Mencatat kiat horse sense. Di Permadani itulah saya mengenal Pak Djaelani. Atas prakarsa salah satu tokoh Permadani, Mas Otong Tri Lono, pada tanggal 27 Mei 2007, saya diminta untuk berbagi wawasan mengenai kiprah kaum epistoholik untuk warga Permadani Kabupaten Wonogiri.

Pembawa makalah lainnya adalah Suliyanto, S.Pd., guru SMP Negeri 1 Wonogiri dan pembawa acara kajian budaya dan bahasa Jawa di Radio Gajah Mungkur, Wonogiri. Ia akan membawakan makalah sesudah saya, berjudul “Mengkaji Pokok-Pokok Pelajaran Kursus Bahasa Jawa-Pembawa Acara-Pidato Khas Permadani Wonogiri.”

Keesokannya, Mas Suliyanto, kelahiran Pracimantoro yang lulusan cum laude IKIP Semarang itu menyajikan makalahnya dengan PowerPoint.

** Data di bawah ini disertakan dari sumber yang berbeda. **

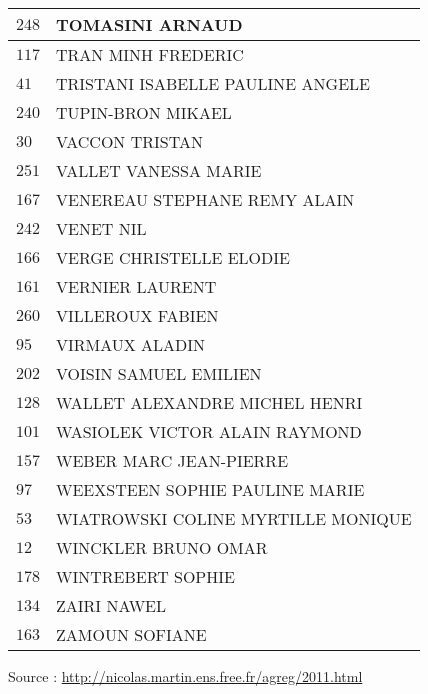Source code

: \begin{xltabular}{\linewidth}{|l|X|}
    $248$ & TOMASINI ARNAUD \\
    \hline
    $117$ & TRAN MINH FREDERIC \\
    \hline
    $41$ & TRISTANI ISABELLE PAULINE ANGELE \\
    \hline
    $240$ & TUPIN-BRON MIKAEL \\
    \hline
    $30$ & VACCON TRISTAN \\
    \hline
    $251$ & VALLET VANESSA MARIE \\
    \hline
    $167$ & VENEREAU STEPHANE REMY ALAIN \\
    \hline
    $242$ & VENET NIL \\
    \hline
    $166$ & VERGE CHRISTELLE ELODIE \\
    \hline
    $161$ & VERNIER LAURENT \\
    \hline
    $260$ & VILLEROUX FABIEN \\
    \hline
    $95$ & VIRMAUX ALADIN \\
    \hline
    $202$ & VOISIN SAMUEL EMILIEN \\
    \hline
    $128$ & WALLET ALEXANDRE MICHEL HENRI \\
    \hline
    $101$ & WASIOLEK VICTOR ALAIN RAYMOND \\
    \hline
    $157$ & WEBER MARC JEAN-PIERRE \\
    \hline
    $97$ & WEEXSTEEN SOPHIE PAULINE MARIE \\
    \hline
    $53$ & WIATROWSKI COLINE MYRTILLE MONIQUE \\
    \hline
    $12$ & WINCKLER BRUNO OMAR \\
    \hline
    $178$ & WINTREBERT SOPHIE \\
    \hline
    $134$ & ZAIRI NAWEL \\
    \hline
    $163$ & ZAMOUN SOFIANE \\
    \hline
  \end{xltabular}

  \begin{flushright}
    {\tiny Source : \url{http://nicolas.martin.ens.free.fr/agreg/2011.html}}
  \end{flushright}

Bahasannya sangat komprehensif, sejak dari kesusasteraan jawa, siklus hidup manusia berdasarkan kosmologi Jawa, sampai seputar dunia perkerisan.

Hari Sabtu malam, saya bersama pak Otong itu menuju ke aula SDN 1 Wonogiri, tempat sarasehan esok harinya. Sekitar 400 m dari rumah saya. Jalan kaki. Melihat-lihat lokasi dan mempersiapkan segala hal. Kami bertemu dengan mas dalang RMT Liliek Guna Hanoto Diprono. Beliau ini adalah mantan kepala lingkungan (kaling) kampung saya, Kajen. Saat bertemu di tahun 80-an, badannya langsing. Kini nampak subur dan makmur.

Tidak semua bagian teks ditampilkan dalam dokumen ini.